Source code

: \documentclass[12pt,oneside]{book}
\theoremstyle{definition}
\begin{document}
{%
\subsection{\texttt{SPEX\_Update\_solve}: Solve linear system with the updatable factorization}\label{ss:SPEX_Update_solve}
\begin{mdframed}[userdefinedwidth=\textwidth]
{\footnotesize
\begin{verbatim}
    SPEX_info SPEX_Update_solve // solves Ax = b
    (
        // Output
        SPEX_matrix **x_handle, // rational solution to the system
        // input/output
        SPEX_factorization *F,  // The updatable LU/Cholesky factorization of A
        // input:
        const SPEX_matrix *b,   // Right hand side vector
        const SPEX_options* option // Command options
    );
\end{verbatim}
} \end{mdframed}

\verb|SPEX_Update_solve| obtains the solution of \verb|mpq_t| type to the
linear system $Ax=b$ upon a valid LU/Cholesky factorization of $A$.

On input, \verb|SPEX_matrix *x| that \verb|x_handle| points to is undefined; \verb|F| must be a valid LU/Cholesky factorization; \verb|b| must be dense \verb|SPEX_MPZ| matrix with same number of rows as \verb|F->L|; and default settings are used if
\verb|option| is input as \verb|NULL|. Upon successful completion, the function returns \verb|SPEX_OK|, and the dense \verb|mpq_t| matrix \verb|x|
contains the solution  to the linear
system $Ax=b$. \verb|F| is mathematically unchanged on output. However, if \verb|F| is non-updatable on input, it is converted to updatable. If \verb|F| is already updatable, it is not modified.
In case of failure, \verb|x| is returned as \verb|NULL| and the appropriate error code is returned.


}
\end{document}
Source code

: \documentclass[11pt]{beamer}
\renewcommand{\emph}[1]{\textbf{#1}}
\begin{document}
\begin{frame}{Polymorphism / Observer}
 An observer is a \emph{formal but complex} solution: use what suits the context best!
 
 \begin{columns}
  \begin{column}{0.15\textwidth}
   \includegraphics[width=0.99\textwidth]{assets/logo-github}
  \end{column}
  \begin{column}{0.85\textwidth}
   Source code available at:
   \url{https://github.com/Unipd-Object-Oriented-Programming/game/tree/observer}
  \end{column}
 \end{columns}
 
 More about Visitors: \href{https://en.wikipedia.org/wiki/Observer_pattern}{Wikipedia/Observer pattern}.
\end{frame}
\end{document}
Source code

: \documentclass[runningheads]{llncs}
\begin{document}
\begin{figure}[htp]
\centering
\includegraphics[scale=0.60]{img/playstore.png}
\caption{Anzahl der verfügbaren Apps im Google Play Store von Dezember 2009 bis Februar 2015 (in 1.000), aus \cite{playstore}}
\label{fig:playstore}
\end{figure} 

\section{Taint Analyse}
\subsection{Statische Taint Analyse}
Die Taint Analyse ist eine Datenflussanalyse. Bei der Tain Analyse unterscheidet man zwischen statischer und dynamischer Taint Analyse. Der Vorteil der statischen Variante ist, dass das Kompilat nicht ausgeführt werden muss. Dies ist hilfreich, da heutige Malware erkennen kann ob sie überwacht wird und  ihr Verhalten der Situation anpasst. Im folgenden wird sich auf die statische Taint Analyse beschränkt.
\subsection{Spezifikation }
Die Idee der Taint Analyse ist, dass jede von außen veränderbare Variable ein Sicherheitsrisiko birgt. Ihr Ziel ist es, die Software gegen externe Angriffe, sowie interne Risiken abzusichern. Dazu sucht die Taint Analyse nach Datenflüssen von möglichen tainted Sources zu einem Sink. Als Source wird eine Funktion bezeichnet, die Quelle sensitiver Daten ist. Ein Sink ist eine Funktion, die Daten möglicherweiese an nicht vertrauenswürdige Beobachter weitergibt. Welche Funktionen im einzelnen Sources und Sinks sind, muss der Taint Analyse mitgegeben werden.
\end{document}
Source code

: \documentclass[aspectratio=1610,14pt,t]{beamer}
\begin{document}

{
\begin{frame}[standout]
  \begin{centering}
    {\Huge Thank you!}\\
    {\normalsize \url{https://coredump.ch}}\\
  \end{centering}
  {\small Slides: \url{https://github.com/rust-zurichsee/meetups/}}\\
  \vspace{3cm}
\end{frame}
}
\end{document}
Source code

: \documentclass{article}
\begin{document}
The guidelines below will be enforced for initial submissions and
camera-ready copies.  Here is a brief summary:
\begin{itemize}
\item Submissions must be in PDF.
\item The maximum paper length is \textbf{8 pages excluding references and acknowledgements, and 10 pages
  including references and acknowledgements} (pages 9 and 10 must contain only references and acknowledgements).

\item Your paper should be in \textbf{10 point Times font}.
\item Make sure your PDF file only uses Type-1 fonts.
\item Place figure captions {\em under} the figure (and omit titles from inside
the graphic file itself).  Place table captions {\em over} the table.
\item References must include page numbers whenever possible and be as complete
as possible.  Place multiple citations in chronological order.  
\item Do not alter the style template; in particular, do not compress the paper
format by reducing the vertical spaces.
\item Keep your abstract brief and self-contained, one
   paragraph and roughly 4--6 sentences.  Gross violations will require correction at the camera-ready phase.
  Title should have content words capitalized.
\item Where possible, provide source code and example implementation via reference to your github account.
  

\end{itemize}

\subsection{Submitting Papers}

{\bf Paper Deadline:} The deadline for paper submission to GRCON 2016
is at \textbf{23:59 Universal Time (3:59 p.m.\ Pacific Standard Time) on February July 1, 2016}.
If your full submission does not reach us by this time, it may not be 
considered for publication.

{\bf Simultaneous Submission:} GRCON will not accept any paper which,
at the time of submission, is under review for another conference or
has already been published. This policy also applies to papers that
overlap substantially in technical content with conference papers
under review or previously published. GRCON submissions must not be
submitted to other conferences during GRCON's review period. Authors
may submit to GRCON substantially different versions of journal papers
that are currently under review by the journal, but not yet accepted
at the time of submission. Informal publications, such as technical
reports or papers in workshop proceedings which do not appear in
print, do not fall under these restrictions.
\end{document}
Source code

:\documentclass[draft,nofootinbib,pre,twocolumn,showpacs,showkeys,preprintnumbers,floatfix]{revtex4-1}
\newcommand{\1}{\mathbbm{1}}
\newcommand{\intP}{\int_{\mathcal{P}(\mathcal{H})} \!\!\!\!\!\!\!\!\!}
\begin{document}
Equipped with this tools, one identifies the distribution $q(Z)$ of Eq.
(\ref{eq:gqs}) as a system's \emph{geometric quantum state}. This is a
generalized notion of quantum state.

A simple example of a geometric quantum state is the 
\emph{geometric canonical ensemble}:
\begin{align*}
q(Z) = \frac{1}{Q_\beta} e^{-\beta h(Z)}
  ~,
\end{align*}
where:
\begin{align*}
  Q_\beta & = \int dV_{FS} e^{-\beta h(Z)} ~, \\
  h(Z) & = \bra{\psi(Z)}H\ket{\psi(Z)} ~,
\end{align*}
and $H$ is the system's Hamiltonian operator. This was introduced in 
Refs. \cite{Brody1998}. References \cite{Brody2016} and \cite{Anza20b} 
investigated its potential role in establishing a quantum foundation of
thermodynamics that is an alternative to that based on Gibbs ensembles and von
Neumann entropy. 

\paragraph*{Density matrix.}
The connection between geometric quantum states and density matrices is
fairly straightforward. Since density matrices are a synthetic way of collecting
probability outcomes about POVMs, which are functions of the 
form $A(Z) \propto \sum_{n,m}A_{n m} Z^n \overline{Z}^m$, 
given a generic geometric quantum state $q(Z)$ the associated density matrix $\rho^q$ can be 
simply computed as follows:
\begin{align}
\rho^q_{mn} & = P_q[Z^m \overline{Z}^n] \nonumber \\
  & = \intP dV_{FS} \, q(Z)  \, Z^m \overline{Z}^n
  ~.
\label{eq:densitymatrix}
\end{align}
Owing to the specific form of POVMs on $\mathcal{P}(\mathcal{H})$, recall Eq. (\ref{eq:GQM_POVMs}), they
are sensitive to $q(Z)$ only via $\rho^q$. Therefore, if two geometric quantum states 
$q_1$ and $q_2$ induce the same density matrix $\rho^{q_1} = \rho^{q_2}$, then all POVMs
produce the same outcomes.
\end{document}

☆ ☆ ☆ ☆ ☆ ☆ ☆

Lines in the listing above that contain the word "emph" must be copied; leave out the rest.

Worked solution —
\renewcommand{\emph}[1]{\textbf{#1}}
 An observer is a \emph{formal but complex} solution: use what suits the context best!
(\ref{eq:gqs}) as a system's \emph{geometric quantum state}. This is a
\emph{geometric canonical ensemble}:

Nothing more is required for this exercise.